• _Material shown_:
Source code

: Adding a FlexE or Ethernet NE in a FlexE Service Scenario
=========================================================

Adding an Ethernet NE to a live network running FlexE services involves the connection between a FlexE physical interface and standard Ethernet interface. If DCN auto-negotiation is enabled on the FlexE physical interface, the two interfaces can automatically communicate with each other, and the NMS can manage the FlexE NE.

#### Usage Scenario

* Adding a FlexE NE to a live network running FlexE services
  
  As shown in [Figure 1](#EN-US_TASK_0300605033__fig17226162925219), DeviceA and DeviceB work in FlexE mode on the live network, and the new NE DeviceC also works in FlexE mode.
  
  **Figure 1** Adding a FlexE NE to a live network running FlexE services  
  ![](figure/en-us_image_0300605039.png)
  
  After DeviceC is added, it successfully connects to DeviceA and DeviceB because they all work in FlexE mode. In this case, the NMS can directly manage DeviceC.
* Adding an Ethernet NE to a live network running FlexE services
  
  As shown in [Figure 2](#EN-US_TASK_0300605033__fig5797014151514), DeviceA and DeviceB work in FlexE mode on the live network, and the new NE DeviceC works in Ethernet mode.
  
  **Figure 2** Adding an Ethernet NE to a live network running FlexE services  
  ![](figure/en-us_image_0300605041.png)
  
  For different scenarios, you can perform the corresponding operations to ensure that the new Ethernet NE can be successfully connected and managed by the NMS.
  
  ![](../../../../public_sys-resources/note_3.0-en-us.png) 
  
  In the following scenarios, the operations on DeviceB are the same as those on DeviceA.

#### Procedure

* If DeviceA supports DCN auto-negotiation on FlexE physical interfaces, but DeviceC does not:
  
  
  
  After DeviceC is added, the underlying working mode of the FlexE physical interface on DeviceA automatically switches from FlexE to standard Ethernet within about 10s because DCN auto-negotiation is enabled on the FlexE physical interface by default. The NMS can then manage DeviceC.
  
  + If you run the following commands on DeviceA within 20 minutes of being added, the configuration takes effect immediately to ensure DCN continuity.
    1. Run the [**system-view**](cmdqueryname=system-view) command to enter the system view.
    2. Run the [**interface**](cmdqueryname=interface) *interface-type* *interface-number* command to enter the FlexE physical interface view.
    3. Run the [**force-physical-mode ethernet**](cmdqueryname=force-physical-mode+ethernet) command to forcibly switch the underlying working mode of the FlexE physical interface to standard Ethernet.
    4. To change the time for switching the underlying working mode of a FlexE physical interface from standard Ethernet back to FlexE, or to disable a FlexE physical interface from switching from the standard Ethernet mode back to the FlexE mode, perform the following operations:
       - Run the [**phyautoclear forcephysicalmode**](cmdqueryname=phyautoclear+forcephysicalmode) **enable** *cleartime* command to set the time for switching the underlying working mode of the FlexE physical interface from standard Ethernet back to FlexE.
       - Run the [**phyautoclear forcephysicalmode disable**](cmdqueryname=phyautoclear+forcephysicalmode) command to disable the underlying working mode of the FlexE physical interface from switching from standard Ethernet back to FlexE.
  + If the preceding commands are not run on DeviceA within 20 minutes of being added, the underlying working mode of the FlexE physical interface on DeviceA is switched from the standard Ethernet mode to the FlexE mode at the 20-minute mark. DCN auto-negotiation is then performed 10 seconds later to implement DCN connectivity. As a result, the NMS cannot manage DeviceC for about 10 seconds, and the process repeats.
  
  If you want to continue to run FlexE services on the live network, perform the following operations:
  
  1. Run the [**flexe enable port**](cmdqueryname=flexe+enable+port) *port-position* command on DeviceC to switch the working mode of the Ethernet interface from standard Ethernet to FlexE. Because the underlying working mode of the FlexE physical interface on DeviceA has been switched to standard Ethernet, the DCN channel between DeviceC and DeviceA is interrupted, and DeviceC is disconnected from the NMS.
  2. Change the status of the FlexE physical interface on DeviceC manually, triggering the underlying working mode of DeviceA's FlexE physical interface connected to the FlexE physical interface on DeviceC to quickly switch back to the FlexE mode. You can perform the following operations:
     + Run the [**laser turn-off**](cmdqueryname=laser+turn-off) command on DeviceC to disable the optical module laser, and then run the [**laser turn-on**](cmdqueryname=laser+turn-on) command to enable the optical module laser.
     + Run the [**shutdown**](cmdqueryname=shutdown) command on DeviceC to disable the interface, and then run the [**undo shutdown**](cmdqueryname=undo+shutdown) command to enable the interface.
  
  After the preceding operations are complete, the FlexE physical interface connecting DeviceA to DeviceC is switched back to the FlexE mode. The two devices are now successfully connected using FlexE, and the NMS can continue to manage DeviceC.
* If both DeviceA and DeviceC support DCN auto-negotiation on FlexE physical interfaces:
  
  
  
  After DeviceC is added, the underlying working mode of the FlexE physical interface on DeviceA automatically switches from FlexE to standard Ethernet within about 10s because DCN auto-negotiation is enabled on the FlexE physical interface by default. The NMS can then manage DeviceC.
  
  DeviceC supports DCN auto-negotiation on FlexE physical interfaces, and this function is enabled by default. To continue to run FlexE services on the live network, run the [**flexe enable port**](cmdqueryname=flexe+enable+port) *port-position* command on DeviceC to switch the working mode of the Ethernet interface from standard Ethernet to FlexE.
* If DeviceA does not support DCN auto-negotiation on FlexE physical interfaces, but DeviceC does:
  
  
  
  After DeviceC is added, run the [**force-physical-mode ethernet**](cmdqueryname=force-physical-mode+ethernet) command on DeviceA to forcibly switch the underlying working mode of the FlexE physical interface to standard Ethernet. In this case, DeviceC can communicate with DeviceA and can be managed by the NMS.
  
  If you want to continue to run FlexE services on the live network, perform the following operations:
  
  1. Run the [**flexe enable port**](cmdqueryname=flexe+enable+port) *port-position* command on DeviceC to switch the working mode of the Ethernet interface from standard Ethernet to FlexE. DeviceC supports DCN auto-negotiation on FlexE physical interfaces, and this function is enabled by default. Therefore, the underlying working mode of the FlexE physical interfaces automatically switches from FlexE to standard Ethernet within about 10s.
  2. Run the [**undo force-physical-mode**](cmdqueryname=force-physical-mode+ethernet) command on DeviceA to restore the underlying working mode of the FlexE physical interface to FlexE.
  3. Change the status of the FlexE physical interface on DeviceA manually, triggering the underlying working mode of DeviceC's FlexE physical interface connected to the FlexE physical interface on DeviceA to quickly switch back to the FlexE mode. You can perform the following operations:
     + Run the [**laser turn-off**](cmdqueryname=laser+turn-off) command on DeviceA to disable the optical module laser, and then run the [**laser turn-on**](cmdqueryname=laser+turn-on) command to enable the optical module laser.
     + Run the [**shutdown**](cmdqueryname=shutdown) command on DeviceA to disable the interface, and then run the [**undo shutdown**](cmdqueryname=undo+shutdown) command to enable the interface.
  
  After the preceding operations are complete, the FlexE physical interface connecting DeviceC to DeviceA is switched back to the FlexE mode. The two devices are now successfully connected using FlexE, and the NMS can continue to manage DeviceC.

• _Work order_: Across the listing above, report every line where "shutdown" occurs.

• _Output below_:
     + Run the [**shutdown**](cmdqueryname=shutdown) command on DeviceC to disable the interface, and then run the [**undo shutdown**](cmdqueryname=undo+shutdown) command to enable the interface.
     + Run the [**shutdown**](cmdqueryname=shutdown) command on DeviceA to disable the interface, and then run the [**undo shutdown**](cmdqueryname=undo+shutdown) command to enable the interface.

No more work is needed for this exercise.